[Records excerpted from a collection]
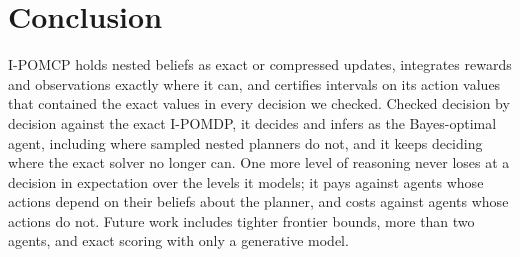 \documentclass{article}
\begin{document}
\section{Conclusion}
\label{sec:conclusion}

I-POMCP holds nested beliefs as exact or compressed updates, integrates rewards and observations exactly where it can, and certifies intervals on its action values that contained the exact values in every decision we checked. Checked decision by decision against the exact I-POMDP, it decides and infers as the Bayes-optimal agent, including where sampled nested planners do not, and it keeps deciding where the exact solver no longer can. One more level of reasoning never loses at a decision in expectation over the levels it models; it pays against agents whose actions depend on their beliefs about the planner, and costs against agents whose actions do not. Future work includes tighter frontier bounds, more than two agents, and exact scoring with only a generative model.



\end{document}
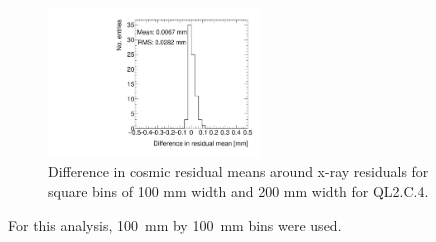 
\begin{figure}
    \centering
    \includegraphics[width = 0.5\textwidth]{figures/compare_residual_fits_around_xrays_QL2C04_3100V_2021-05-20_100mm_bins_minus_QL2C04_3100V_2021-06-02_200mm_bins_means_difference.pdf}
    \caption{Difference in cosmic residual means around x-ray residuals for square bins of 100 mm width and 200 mm width for QL2.C.4.}
    \label{fig:area_bin_size_mean_diff}
\end{figure}

For this analysis, \SI{100}{\milli\meter} by \SI{100}{\milli\meter} bins were used.



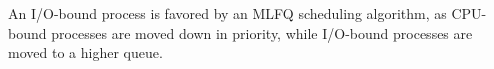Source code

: \documentclass[11pt,largemargins]{homework}
\begin{document}
\clearpage
{}

An I/O-bound process is favored by an MLFQ scheduling algorithm, as CPU-bound
processes are moved down in priority, while I/O-bound processes are moved to a
higher queue.
\end{document}
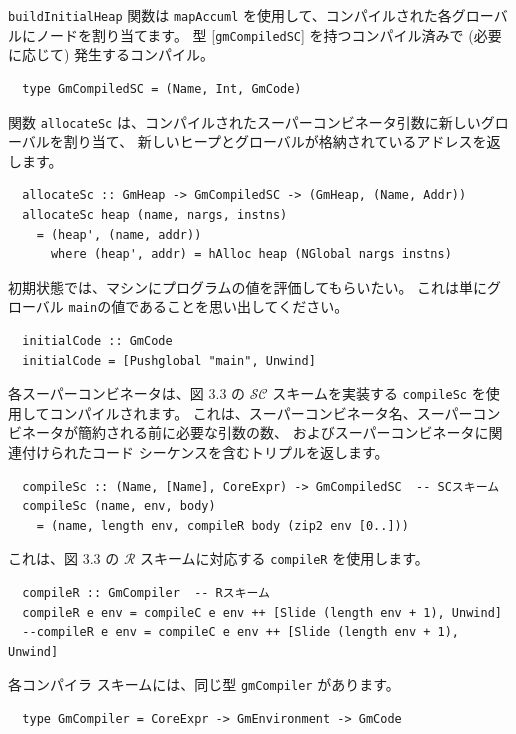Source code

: \documentclass{jbook}
\begin{document}
\texttt{buildInitialHeap} 関数は \texttt{mapAccuml} を使用して、コンパイルされた各グローバルにノードを割り当てます。
型 [\texttt{gmCompiledSC}] を持つコンパイル済みで (必要に応じて) 発生するコンパイル。

\begin{verbatim}
  type GmCompiledSC = (Name, Int, GmCode)
\end{verbatim}

関数 \texttt{allocateSc} は、コンパイルされたスーパーコンビネータ引数に新しいグローバルを割り当て、
新しいヒープとグローバルが格納されているアドレスを返します。

\begin{verbatim}
  allocateSc :: GmHeap -> GmCompiledSC -> (GmHeap, (Name, Addr))
  allocateSc heap (name, nargs, instns)
    = (heap', (name, addr))
      where (heap', addr) = hAlloc heap (NGlobal nargs instns)
\end{verbatim}

初期状態では、マシンにプログラムの値を評価してもらいたい。
これは単にグローバル \texttt{main}の値であることを思い出してください。

\begin{verbatim}
  initialCode :: GmCode
  initialCode = [Pushglobal "main", Unwind]
\end{verbatim}

各スーパーコンビネータは、図 3.3 の $\mathcal{SC}$ スキームを実装する \texttt{compileSc} を使用してコンパイルされます。
これは、スーパーコンビネータ名、スーパーコンビネータが簡約される前に必要な引数の数、
およびスーパーコンビネータに関連付けられたコード シーケンスを含むトリプルを返します。

\begin{verbatim}
  compileSc :: (Name, [Name], CoreExpr) -> GmCompiledSC  -- SCスキーム
  compileSc (name, env, body)
    = (name, length env, compileR body (zip2 env [0..]))
\end{verbatim}

これは、図 3.3 の $\mathcal{R}$ スキームに対応する \texttt{compileR} を使用します。

\begin{verbatim}
  compileR :: GmCompiler  -- Rスキーム
  compileR e env = compileC e env ++ [Slide (length env + 1), Unwind]
  --compileR e env = compileC e env ++ [Slide (length env + 1), Unwind]
\end{verbatim}

各コンパイラ スキームには、同じ型 \texttt{gmCompiler} があります。

\begin{verbatim}
  type GmCompiler = CoreExpr -> GmEnvironment -> GmCode
\end{verbatim}
\end{document}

EXERCISE BRIEF -
Could the data be reproduced exactly, with the pictures omitted?

YOUR SOLUTION -
 \documentclass{article}
\begin{document}
\section{Conclusion}
\label{sec:conclusion}

I-POMCP holds nested beliefs as exact or compressed updates, integrates rewards and observations exactly where it can, and certifies intervals on its action values that contained the exact values in every decision we checked. Checked decision by decision against the exact I-POMDP, it decides and infers as the Bayes-optimal agent, including where sampled nested planners do not, and it keeps deciding where the exact solver no longer can. One more level of reasoning never loses at a decision in expectation over the levels it models; it pays against agents whose actions depend on their beliefs about the planner, and costs against agents whose actions do not. Future work includes tighter frontier bounds, more than two agents, and exact scoring with only a generative model.



\end{document}
\begin{figure}
    \centering
    \includegraphics[width = 0.5\textwidth]{figures/compare_residual_fits_around_xrays_QL2C04_3100V_2021-05-20_100mm_bins_minus_QL2C04_3100V_2021-06-02_200mm_bins_means_difference.pdf}
    \caption{Difference in cosmic residual means around x-ray residuals for square bins of 100 mm width and 200 mm width for QL2.C.4.}
    \label{fig:area_bin_size_mean_diff}
\end{figure}

For this analysis, \SI{100}{\milli\meter} by \SI{100}{\milli\meter} bins were used.



Source code

: \documentclass[11pt,largemargins]{homework}
\begin{document}
\clearpage
{}

An I/O-bound process is favored by an MLFQ scheduling algorithm, as CPU-bound
processes are moved down in priority, while I/O-bound processes are moved to a
higher queue.
\end{document}
Source code

: \documentclass{jbook}
\begin{document}
\texttt{buildInitialHeap} 関数は \texttt{mapAccuml} を使用して、コンパイルされた各グローバルにノードを割り当てます。
型 [\texttt{gmCompiledSC}] を持つコンパイル済みで (必要に応じて) 発生するコンパイル。

\begin{verbatim}
  type GmCompiledSC = (Name, Int, GmCode)
\end{verbatim}

関数 \texttt{allocateSc} は、コンパイルされたスーパーコンビネータ引数に新しいグローバルを割り当て、
新しいヒープとグローバルが格納されているアドレスを返します。

\begin{verbatim}
  allocateSc :: GmHeap -> GmCompiledSC -> (GmHeap, (Name, Addr))
  allocateSc heap (name, nargs, instns)
    = (heap', (name, addr))
      where (heap', addr) = hAlloc heap (NGlobal nargs instns)
\end{verbatim}

初期状態では、マシンにプログラムの値を評価してもらいたい。
これは単にグローバル \texttt{main}の値であることを思い出してください。

\begin{verbatim}
  initialCode :: GmCode
  initialCode = [Pushglobal "main", Unwind]
\end{verbatim}

各スーパーコンビネータは、図 3.3 の $\mathcal{SC}$ スキームを実装する \texttt{compileSc} を使用してコンパイルされます。
これは、スーパーコンビネータ名、スーパーコンビネータが簡約される前に必要な引数の数、
およびスーパーコンビネータに関連付けられたコード シーケンスを含むトリプルを返します。

\begin{verbatim}
  compileSc :: (Name, [Name], CoreExpr) -> GmCompiledSC  -- SCスキーム
  compileSc (name, env, body)
    = (name, length env, compileR body (zip2 env [0..]))
\end{verbatim}

これは、図 3.3 の $\mathcal{R}$ スキームに対応する \texttt{compileR} を使用します。

\begin{verbatim}
  compileR :: GmCompiler  -- Rスキーム
  compileR e env = compileC e env ++ [Slide (length env + 1), Unwind]
  --compileR e env = compileC e env ++ [Slide (length env + 1), Unwind]
\end{verbatim}

各コンパイラ スキームには、同じ型 \texttt{gmCompiler} があります。

\begin{verbatim}
  type GmCompiler = CoreExpr -> GmEnvironment -> GmCode
\end{verbatim}
\end{document}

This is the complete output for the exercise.